Abstract

Certification according to private sustainability standards (ecolabelling) has become an important addition to public fisheries management in recent years. The major global ecolabel in terms of comprehensiveness and coverage is the Marine Stewardship Council (MSC) Fisheries Standard. Under the MSC Standard, the status of the fishery’s target stocks, its impact on the wider ecosystem and the effectiveness of its management system are assessed. Becoming and remaining certified requires continuous behavioural adaptation from fisheries through a fine-meshed system of conditions attached to certification. In this article, MSC certification of two clusters of fisheries in Arctic waters is discussed, one large- and one small-scale.

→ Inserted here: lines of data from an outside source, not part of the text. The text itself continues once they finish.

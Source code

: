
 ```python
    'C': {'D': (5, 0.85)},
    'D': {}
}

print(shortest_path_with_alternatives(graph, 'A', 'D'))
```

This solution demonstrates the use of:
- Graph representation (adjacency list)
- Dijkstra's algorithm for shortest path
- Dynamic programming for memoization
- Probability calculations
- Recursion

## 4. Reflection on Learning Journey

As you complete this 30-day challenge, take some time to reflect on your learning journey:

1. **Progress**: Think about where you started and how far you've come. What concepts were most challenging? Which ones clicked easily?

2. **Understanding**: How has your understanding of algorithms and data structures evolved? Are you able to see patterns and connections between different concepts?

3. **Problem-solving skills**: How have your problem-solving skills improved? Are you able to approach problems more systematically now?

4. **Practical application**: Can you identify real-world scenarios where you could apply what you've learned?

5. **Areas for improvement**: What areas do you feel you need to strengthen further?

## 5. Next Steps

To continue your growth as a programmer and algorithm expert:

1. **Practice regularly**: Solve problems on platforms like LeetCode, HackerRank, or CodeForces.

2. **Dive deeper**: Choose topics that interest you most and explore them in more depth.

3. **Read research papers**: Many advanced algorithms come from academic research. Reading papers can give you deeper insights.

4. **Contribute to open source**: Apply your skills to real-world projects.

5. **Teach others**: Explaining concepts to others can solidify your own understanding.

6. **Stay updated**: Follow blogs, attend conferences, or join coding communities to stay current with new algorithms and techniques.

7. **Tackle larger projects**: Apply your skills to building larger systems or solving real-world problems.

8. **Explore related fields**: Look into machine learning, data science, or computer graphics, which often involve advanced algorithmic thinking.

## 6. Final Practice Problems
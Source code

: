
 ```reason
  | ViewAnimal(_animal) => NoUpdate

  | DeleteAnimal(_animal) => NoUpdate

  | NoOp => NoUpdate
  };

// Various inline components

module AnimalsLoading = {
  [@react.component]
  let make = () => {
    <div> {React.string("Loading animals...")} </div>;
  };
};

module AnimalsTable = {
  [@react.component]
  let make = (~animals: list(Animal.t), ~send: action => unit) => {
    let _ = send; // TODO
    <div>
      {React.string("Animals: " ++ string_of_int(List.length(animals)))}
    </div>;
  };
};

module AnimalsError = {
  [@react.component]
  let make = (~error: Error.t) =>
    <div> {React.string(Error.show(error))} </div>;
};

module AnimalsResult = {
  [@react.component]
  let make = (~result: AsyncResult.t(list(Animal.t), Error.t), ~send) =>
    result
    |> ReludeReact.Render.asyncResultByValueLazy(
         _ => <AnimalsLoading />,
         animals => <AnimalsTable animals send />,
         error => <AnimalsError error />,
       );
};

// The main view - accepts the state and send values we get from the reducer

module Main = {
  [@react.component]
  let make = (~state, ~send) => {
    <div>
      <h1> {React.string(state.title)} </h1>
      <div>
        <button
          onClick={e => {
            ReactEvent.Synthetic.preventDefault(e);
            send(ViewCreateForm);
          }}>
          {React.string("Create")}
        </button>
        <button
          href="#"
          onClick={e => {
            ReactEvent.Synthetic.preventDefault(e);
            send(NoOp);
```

In the Barents Sea cod and haddock fisheries, the main obstacle to certification has been the fisheries’ impact on endangered, threatened and protected (ETP) species and bottom habitats, and in order to remain certified beyond the first five-year certification period, the fishing companies have had to introduce a number of voluntary measures beyond what is required by law. In the local lumpfish fisheries in Greenland, Iceland and Norway, conditions attached to certification have been related to the effects of these fisheries on seabirds and marine mammals. Here essential parts of a management regime, such as biological reference points and harvest control rules, have come about as a direct result of MSC certification. MSC certification is no panacea, but it seems to have found a niche as a supplement to national legislation and international agreements.